Bay­reu­ther Kon­junk­tur mit Schwung in den Sommer

Trend­aus­wer­tung IHK-Gre­mi­um Bayreuth

IHK-Vizepräsident Jörg Lichtenegger

IHK-Vize­prä­si­dent Jörg Lich­ten­eg­ger. Foto: IHK

Die Wirt­schaft in Stadt und Land­kreis Bay­reuth star­tet mit Schwung in den Som­mer. In der Kon­junk­tur­um­fra­ge der IHK für Ober­fran­ken Bay­reuth bewer­ten die Bay­reu­ther Unter­neh­men ihre aktu­el­le Geschäfts­la­ge deut­lich bes­ser als zu Jah­res­be­ginn. Auch der unter­neh­me­ri­sche Blick in die Zukunft wird merk­lich opti­mi­sti­scher. Der Kon­junk­tur­kli­ma­in­dex steigt um gan­ze 31 Punk­te und liegt nun bei 113. „Nach einem regel­rech­ten Stim­mungs­tief zu Jah­res­be­ginn hat sich die Bay­reu­ther Wirt­schaft wie­der erholt. Die­sen Auf­trieb müs­sen wir für uns nut­zen und mit Rücken­wind in das zwei­te Halb­jahr star­ten“, so Jörg Lich­ten­eg­ger, IHK-Vize­prä­si­dent und Vor­sit­zen­der des IHK-Gre­mi­ums Bayreuth.

Die aktu­el­le Geschäfts­la­ge in der Regi­on Bay­reuth wird durch die Unter­neh­men im Sal­do posi­tiv bewer­tet. Wäh­rend 42 Pro­zent eine gute aktu­el­le Lage zu Pro­to­koll geben, bewer­ten 23 Pro­zent ihre Lage als schlecht. Damit ver­bes­sert sich die Lage­be­ur­tei­lung seit Jah­res­be­ginn deut­lich.
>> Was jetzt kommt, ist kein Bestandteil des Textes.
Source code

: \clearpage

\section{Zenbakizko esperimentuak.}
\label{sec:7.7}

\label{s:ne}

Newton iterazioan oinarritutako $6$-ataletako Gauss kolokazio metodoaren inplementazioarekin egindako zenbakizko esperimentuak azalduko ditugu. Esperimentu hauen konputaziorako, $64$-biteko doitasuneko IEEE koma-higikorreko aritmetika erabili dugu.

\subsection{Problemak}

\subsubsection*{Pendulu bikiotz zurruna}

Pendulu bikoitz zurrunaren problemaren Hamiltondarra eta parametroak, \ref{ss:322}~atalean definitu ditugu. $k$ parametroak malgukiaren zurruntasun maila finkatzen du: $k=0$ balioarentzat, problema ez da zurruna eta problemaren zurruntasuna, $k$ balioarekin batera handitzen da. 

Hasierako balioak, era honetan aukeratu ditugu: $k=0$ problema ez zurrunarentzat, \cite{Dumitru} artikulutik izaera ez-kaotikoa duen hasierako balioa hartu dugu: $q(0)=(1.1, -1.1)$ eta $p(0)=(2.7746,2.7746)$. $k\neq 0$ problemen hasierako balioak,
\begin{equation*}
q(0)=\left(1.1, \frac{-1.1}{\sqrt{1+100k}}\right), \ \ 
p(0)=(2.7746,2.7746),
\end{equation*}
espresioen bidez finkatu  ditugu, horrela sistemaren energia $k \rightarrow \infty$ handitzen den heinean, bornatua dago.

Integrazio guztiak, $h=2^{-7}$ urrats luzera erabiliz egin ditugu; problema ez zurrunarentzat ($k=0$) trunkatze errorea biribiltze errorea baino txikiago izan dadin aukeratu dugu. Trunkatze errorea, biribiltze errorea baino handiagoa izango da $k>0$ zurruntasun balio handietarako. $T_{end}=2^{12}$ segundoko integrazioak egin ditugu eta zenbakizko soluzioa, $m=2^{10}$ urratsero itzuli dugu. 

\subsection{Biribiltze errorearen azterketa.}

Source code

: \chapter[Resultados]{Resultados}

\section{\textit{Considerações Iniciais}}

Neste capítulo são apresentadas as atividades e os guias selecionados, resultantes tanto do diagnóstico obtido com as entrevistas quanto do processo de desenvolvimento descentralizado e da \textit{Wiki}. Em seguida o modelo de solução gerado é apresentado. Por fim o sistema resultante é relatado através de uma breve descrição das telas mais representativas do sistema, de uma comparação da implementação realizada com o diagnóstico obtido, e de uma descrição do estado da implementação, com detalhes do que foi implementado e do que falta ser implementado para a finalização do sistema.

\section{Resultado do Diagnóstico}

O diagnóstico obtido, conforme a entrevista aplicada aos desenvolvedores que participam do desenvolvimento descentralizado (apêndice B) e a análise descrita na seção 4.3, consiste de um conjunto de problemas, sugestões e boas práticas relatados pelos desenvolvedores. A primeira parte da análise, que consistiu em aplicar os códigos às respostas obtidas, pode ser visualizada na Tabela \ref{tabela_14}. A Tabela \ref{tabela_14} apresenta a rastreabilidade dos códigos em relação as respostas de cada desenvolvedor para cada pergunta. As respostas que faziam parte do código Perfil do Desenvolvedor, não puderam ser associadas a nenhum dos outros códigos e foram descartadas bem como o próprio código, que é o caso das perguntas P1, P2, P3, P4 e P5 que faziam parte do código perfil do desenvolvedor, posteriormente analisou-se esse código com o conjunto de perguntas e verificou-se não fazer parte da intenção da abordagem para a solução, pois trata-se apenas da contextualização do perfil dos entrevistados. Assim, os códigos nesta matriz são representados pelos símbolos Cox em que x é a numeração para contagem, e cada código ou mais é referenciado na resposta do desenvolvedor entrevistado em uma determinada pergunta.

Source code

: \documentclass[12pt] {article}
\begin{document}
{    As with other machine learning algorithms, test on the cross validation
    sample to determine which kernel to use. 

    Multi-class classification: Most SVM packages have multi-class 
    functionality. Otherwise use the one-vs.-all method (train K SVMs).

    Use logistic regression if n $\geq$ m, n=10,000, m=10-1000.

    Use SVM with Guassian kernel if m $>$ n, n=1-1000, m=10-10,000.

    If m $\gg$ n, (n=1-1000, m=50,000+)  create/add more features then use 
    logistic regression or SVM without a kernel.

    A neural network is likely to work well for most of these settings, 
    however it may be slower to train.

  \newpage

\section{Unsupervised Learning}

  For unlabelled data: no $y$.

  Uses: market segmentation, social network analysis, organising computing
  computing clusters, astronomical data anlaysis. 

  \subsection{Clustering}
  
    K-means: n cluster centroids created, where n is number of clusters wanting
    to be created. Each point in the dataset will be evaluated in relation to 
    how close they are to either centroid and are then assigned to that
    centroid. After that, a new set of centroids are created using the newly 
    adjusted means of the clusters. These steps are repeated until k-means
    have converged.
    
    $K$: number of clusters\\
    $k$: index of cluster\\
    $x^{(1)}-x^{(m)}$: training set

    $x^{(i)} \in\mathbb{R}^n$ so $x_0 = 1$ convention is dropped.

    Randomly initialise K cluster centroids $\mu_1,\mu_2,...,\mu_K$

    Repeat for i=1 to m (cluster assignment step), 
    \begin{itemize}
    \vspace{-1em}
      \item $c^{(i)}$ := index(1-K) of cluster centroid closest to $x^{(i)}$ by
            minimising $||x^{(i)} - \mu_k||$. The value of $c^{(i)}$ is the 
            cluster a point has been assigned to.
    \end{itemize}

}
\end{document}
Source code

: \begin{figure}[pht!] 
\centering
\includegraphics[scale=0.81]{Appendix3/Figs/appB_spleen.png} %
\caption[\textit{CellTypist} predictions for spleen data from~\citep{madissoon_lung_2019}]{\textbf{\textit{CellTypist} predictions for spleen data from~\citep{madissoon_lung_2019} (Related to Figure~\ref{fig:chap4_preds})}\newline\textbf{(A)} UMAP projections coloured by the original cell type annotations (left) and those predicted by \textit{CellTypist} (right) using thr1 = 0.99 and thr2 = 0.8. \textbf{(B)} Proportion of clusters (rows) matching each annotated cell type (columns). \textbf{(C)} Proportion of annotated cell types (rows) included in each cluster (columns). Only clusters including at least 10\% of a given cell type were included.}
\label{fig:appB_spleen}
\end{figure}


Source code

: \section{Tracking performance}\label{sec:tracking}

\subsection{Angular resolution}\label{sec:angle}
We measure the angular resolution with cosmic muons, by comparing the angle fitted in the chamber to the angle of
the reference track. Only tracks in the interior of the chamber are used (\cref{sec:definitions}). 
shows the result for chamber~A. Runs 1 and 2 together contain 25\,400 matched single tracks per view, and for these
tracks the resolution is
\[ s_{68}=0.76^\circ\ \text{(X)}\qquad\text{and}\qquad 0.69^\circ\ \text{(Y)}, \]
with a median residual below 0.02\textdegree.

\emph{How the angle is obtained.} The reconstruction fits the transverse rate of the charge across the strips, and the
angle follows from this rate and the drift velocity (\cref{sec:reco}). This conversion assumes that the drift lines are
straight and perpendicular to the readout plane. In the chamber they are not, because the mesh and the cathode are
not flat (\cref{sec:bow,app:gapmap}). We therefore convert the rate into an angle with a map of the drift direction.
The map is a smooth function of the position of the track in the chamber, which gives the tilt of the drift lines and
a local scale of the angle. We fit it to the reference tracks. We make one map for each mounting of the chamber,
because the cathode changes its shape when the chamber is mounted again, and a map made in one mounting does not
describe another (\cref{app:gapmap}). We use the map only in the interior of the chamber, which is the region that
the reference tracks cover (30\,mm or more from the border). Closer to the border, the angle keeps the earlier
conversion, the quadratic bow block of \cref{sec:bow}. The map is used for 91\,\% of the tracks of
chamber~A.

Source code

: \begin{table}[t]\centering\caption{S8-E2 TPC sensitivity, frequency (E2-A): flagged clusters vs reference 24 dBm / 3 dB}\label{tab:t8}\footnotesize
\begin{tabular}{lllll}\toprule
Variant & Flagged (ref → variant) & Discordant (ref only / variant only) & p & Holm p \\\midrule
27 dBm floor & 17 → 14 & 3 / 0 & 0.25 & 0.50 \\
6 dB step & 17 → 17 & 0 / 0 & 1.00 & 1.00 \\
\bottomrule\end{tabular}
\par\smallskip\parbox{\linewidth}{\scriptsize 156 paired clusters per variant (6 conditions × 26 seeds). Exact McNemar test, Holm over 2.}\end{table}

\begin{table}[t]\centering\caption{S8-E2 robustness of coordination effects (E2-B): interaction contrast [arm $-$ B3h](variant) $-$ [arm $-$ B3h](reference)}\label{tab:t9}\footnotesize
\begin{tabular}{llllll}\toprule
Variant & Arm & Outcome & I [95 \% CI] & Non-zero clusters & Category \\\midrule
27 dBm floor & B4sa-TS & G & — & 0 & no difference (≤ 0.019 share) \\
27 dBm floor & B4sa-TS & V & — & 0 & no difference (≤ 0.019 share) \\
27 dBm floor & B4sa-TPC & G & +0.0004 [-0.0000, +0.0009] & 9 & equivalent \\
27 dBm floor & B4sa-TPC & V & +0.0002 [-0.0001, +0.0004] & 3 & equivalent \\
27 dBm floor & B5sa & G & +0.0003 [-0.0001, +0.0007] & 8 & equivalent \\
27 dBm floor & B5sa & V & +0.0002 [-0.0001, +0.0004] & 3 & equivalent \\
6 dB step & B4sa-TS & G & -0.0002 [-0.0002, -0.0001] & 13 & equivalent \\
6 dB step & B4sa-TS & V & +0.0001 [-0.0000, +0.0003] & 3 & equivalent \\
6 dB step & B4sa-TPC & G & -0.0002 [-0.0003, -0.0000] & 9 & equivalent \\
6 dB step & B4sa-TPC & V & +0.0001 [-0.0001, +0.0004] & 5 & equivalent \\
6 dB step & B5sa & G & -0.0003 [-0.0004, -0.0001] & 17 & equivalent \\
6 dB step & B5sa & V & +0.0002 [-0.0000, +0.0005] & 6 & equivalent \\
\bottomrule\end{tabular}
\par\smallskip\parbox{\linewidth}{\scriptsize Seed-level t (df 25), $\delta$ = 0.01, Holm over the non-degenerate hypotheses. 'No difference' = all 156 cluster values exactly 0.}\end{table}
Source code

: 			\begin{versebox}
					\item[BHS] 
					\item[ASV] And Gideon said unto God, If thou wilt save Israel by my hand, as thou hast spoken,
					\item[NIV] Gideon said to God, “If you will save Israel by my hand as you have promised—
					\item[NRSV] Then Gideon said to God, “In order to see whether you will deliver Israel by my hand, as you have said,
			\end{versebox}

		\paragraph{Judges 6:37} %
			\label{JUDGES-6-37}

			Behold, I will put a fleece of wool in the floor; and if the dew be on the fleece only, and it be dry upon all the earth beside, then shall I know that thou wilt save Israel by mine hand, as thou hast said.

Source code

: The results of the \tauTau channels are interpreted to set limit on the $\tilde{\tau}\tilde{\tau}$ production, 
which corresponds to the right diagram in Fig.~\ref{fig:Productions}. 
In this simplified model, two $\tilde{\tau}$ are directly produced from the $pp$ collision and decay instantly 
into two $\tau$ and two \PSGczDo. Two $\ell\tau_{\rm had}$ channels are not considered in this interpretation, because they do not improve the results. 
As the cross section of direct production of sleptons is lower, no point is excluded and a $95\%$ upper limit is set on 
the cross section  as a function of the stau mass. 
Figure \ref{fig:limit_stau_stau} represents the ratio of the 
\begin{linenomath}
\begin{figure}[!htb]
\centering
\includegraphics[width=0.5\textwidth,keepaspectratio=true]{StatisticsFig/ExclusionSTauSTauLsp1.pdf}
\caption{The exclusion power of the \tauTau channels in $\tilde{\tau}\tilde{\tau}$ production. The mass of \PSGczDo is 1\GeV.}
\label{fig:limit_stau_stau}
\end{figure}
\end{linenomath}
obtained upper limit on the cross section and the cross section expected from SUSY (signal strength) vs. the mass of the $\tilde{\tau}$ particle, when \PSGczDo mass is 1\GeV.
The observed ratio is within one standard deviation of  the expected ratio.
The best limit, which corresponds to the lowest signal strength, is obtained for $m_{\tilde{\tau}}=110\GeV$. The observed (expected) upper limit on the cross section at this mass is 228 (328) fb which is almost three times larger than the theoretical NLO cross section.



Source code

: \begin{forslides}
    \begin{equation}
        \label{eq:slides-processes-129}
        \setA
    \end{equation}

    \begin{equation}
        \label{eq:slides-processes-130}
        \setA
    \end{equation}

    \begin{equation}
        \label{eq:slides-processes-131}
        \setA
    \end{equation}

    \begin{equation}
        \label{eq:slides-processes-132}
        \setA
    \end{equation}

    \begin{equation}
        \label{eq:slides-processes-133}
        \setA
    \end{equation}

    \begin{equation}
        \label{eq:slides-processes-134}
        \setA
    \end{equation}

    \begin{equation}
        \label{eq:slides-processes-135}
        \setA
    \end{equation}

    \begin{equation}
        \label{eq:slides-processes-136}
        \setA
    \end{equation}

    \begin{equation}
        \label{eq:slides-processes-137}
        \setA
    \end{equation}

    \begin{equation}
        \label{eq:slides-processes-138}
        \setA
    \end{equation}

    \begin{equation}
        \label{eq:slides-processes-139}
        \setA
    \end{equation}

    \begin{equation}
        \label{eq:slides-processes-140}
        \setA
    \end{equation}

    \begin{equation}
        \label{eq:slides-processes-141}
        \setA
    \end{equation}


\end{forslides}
Zwar berich­ten noch immer fast 40 Pro­zent der befrag­ten Unter­neh­men von einem gesun­ke­nen Auf­trags­vo­lu­men im Inland – ein Drit­tel der im Aus­land geschäfts­tä­ti­gen Unter­neh­men von gesun­ke­nem Auf­trags­vo­lu­men im Aus­land – doch ist die­ser Anteil merk­lich gerin­ger als zum Start in das Kalen­der­jahr. Zudem ist die Kapa­zi­täts­aus­la­stung nach wie vor hoch. Über 80 Pro­zent der Unter­neh­men berich­ten min­de­stens von einer befrie­di­gen­den Aus­la­stung. „Die Wirt­schaft in der Regi­on Bay­reuth steht aktu­ell wie­der deut­lich bes­ser da. Trotz der ungün­sti­gen Rah­men­be­din­gun­gen konn­ten sich die Unter­neh­men gut behaup­ten. Das ist eine sehr erfreu­li­che Ent­wick­lung, die zugleich Zuver­sicht ver­brei­tet“, so Lichtenegger.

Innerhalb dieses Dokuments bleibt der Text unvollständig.